Sono stati finalmente catturati i baby rapinatori della Villa Comunale di Napoli. Due minorenni si avvicinavano alle vittime e, armati anche di coltello, mettevano in atto il loro crimine

Sono stati finalmente catturati i baby rapinatori della Villa Comunale di Napoli. Due minorenni si avvicinavano alle vittime (soprattutto i ragazzi che giocavano a Pokemon Go) e, armati anche di coltello, mettevano in atto il loro crimine. Le vittime erano costrette a consegnare i loro smartphone.

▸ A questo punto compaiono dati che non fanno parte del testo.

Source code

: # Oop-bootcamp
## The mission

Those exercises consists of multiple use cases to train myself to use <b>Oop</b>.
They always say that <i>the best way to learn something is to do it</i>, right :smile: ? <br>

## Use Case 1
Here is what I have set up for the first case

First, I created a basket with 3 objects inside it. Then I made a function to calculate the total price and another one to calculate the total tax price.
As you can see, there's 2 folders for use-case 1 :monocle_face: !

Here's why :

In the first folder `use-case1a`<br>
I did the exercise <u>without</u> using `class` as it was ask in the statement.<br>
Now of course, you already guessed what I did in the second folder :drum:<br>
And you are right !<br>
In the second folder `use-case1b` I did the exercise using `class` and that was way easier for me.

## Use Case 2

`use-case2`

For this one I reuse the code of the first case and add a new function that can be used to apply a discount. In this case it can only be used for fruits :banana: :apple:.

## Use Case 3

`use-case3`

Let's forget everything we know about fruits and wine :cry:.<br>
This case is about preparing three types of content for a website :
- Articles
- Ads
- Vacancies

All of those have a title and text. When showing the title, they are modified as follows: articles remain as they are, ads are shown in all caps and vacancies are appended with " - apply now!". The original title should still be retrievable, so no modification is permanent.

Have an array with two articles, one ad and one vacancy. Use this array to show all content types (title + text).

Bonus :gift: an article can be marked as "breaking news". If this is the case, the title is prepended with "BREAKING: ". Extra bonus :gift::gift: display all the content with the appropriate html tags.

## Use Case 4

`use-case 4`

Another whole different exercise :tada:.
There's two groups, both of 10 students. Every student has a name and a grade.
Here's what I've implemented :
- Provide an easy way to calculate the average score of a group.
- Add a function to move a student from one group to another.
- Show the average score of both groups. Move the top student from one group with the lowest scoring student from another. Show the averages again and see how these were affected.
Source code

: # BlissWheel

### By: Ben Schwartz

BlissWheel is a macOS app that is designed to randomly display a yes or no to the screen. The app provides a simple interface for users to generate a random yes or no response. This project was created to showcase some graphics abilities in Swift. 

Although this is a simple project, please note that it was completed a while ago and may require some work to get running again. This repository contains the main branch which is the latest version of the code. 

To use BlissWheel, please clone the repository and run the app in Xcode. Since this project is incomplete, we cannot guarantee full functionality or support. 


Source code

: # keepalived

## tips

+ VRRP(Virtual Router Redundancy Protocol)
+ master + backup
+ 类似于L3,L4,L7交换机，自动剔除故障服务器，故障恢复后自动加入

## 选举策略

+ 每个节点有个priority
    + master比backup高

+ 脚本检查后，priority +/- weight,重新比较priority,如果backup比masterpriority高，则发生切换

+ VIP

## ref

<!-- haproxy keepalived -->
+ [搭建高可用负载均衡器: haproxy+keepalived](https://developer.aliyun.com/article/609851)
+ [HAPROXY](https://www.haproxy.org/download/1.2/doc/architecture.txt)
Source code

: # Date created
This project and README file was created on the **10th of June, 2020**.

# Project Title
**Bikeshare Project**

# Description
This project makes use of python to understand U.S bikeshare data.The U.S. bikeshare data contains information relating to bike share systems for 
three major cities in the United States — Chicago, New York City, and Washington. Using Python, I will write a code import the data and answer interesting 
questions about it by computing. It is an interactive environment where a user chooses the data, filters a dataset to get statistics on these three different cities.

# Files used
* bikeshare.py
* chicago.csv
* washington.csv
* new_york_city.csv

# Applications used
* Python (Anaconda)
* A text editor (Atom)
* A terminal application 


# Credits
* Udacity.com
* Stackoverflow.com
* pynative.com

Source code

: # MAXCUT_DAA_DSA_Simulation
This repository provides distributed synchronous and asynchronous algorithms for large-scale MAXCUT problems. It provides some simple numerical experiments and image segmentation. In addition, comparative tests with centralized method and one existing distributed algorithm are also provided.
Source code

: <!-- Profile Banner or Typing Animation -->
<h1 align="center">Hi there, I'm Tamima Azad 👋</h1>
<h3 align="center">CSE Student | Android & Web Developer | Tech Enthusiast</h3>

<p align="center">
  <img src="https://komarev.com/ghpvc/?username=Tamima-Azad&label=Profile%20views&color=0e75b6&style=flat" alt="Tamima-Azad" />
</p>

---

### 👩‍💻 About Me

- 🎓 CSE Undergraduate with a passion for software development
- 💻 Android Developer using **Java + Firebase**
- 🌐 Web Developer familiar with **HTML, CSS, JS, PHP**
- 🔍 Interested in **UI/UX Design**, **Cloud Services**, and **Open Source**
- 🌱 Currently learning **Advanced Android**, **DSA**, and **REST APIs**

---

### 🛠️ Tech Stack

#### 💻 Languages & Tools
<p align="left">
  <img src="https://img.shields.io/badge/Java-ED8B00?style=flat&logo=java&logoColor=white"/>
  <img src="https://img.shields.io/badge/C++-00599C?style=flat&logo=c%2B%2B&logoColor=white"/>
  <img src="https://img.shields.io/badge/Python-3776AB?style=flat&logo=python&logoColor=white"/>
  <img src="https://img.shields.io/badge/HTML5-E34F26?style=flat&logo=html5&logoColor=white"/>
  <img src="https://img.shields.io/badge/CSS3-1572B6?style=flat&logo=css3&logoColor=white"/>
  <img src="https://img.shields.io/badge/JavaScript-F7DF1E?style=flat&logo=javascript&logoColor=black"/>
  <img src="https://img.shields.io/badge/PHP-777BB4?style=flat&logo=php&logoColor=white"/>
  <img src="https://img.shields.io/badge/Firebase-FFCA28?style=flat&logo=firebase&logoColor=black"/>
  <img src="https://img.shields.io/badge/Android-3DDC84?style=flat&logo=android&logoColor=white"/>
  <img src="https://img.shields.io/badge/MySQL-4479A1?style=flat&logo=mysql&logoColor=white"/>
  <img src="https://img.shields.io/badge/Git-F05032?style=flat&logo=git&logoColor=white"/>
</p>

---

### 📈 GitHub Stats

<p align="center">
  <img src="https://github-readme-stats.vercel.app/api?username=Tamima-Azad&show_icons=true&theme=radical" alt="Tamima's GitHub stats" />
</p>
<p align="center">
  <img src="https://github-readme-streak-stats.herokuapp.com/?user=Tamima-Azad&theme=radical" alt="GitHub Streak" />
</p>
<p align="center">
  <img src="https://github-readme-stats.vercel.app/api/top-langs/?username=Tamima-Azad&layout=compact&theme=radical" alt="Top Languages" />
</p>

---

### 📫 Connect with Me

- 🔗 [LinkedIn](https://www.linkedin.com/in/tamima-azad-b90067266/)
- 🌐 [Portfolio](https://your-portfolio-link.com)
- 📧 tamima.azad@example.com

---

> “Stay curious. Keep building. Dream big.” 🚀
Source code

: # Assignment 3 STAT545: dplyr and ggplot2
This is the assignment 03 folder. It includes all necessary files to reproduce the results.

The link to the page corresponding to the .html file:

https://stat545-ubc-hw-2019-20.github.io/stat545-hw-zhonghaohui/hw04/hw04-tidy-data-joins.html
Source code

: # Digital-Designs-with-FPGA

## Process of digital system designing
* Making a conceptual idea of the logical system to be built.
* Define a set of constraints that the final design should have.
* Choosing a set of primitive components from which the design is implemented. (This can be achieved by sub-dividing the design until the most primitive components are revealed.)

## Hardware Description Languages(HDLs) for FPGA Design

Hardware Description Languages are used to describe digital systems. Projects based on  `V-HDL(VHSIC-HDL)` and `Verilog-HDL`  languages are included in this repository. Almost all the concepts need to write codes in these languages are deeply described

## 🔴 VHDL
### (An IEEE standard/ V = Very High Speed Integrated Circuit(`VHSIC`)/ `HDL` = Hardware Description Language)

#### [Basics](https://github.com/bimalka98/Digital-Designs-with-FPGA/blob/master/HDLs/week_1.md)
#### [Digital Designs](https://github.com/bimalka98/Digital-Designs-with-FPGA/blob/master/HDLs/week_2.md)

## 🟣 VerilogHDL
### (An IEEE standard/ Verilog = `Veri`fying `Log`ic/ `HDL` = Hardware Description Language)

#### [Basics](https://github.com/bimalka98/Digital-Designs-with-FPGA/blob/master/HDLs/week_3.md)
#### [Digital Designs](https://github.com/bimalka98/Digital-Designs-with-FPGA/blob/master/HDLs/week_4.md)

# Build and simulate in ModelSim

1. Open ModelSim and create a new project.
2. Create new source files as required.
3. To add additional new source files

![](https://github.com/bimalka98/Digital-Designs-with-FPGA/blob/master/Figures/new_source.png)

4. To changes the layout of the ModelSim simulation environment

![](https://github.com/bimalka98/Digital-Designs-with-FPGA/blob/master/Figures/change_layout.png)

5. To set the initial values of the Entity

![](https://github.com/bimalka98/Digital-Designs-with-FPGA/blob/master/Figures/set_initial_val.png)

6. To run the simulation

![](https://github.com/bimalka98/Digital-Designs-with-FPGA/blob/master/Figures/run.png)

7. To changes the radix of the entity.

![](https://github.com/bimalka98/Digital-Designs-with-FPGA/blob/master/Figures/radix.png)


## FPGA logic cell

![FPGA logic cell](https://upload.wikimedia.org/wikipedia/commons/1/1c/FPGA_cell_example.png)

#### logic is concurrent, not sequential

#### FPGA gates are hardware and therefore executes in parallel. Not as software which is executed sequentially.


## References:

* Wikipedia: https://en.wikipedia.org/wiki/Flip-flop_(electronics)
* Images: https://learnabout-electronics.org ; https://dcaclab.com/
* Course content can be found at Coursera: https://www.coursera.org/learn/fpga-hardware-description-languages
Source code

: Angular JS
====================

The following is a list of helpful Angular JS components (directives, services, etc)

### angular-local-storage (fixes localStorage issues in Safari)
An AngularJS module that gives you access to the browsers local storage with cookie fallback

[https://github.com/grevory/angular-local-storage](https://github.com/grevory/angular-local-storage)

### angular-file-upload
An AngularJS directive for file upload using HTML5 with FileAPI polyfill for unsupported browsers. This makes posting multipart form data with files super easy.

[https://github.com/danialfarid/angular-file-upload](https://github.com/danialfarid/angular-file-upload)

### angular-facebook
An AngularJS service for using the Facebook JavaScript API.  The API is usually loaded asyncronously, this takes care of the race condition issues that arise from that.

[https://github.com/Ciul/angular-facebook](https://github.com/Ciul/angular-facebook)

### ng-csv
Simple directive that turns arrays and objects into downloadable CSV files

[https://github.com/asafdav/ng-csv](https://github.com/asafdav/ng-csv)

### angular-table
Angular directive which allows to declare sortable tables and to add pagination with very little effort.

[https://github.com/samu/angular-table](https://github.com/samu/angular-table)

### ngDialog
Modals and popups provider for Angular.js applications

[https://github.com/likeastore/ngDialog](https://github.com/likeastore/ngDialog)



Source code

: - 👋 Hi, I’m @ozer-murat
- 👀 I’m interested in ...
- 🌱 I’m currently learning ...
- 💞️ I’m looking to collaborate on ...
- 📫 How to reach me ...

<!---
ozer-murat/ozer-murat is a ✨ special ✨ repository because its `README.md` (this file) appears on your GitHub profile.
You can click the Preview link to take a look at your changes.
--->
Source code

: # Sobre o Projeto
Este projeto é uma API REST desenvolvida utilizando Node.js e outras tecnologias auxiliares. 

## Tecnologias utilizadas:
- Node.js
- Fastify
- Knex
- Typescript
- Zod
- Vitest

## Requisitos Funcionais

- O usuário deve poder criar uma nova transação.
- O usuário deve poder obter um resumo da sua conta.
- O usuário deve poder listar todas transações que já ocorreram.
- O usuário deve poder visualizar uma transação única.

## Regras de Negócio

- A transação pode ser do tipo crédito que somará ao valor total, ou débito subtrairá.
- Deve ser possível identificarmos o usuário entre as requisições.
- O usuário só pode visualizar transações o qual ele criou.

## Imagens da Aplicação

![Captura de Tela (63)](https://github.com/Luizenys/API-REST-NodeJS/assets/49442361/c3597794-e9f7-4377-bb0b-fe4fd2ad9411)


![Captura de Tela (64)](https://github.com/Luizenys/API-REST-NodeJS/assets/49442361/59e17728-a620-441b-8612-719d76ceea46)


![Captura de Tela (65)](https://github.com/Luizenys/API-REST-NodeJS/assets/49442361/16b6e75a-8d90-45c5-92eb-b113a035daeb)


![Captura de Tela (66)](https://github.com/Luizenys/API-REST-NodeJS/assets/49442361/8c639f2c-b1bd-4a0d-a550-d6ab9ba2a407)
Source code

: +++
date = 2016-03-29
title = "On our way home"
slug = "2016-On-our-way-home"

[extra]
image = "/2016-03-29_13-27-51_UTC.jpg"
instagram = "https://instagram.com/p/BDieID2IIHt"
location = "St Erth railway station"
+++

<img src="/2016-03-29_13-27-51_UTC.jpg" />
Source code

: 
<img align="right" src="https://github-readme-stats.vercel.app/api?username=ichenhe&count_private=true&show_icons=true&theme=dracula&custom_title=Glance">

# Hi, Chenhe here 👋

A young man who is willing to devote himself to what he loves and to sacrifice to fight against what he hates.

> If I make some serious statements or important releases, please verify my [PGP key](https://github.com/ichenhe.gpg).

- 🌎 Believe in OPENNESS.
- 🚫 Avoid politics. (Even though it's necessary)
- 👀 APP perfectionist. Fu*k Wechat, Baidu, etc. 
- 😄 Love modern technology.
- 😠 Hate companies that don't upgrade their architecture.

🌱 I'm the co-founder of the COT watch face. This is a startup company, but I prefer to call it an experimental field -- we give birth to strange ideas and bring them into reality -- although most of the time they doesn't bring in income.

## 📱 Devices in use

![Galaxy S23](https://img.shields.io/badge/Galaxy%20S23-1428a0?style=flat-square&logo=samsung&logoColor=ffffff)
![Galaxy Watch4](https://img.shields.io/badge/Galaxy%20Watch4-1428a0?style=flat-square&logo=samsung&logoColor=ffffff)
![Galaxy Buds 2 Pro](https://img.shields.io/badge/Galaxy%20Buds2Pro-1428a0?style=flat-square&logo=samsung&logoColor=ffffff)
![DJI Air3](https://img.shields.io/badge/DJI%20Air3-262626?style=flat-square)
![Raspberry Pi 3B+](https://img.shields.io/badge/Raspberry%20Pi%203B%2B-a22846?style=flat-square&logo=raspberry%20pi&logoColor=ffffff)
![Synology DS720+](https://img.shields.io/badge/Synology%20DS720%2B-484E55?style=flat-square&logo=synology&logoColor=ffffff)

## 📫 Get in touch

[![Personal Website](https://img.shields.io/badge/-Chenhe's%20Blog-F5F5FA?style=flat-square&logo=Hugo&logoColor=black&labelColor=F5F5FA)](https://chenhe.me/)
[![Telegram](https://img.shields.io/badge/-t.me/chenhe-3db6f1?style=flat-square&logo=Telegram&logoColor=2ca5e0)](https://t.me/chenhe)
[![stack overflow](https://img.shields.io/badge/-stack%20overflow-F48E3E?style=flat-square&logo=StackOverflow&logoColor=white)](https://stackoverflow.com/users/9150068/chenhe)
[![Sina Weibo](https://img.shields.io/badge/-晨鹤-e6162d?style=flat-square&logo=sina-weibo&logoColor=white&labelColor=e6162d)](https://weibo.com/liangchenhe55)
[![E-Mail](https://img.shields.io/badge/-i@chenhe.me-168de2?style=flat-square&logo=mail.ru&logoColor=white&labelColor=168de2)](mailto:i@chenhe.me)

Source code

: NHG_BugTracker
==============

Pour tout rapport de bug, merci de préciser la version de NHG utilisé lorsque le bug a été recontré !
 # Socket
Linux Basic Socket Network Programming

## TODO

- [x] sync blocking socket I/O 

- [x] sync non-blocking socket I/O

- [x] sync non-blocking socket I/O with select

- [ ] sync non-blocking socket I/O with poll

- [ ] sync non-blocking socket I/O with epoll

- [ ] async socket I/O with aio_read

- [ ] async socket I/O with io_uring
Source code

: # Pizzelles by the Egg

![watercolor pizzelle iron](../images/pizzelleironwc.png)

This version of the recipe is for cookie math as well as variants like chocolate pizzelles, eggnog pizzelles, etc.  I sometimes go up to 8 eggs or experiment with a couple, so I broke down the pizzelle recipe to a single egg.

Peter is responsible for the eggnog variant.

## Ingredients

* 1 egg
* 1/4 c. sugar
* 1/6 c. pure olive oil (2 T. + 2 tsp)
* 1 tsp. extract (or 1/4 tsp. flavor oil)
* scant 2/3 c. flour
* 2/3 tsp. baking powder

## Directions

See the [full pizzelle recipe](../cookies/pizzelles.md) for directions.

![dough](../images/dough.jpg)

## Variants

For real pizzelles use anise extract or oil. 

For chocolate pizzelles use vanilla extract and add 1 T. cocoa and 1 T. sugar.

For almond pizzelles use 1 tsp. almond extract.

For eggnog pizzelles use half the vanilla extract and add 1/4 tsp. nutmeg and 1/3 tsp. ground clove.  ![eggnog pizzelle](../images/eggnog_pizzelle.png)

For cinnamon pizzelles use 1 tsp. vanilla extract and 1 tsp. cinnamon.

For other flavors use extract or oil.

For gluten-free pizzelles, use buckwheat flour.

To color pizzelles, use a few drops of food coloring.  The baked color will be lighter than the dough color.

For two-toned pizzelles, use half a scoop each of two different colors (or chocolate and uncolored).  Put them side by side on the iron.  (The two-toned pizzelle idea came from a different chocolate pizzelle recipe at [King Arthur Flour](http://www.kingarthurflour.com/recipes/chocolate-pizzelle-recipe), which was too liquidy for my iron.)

Secondo quanto reso noto dal Mattino, i due minorenni sono stati identificati grazie a un intensivo lavoro di controlli degli agenti coordinati dal vicequestore Fiorilo. Nei confronti dei due rapinatori, nella mattinata di ieri, sono stati eseguiti due ordini di custodia cautelare.

Uno è stato accompagnato al centro di accoglienza mentre l’altro è in custodia presso un istituto penale minorile. Le rapine contestate sono due ma entrambe sono state messe in atto alla Villa Comunale di Napoli. Luogo preferito per la coppia grazie alla vegetazione e alla scarsa luminosità che permetteva una fuga più rapida.

Il colpo più recente risale allo scorso 8 agosto quando una ragazza, mentre faceva jogging, venne fermata e poi rapinata. I due minorenni non erano armati nell’occasione ma bastarono delle minacce e alcuni spintoni per farsi consegnare lo smartphone.

La prima rapina

Invece, l’altra rapina (quella più violenta e che ha dato un ottimo spunto per le indagini) risale allo scorso 30 luglio. Questa volta la vittima è stata un ragazzo di 16 anni di Frattaminore che stava giocando a Pokemon Go. I programmatori del gioco hanno inserito all’interno della Villa Comunale alcuni punti di ritrovo rendendo così la zona appetibile sia per i giocatori che per i malviventi.

Il giovane viene subito notato dai due rapinatori che, armati di coltello, non ci pensano due volte e lo minacciano per farsi consegnare il cellulare di ultima generazione. Però la vittima aveva cercato di sventare la rapina e proteggere il cellulare, ma i due hanno subito punito il tentativo ferendo il 16enne con due fendenti al braccio e al gluteo

Dopo l’aggressione il ragazzo aveva chiamato alcuni amici per farsi aiutare. Sul posto arrivano i soccorsi sanitari del 118 e due volanti della Polizia Municipale. La vittima viene subito accompagnata al Pronto Soccorso del Loreto Mare dove viene sottoposto alle prime cure.

Da qui le indagini degli agenti del commissariato di San Ferdinando. Un’operazione vecchio stile con appostamenti e perlustrazioni. Gli agenti, intanto, hanno anche acquisito i nastri di diverse telecamere di sorveglianza dei vari locali presenti intorno alla villa.

Da questi video è stato possibile estrapolare i volti dei ragazzi che corrispondevano alle descrizioni fatte dalla vittime. Dopo un estenuante lavoro il cerchio è stato chiuso sino ad arrivare ai due rapinatori. Per adesso proseguono gli accertamenti per appurare se ci siano coinvolgimenti in altri raid.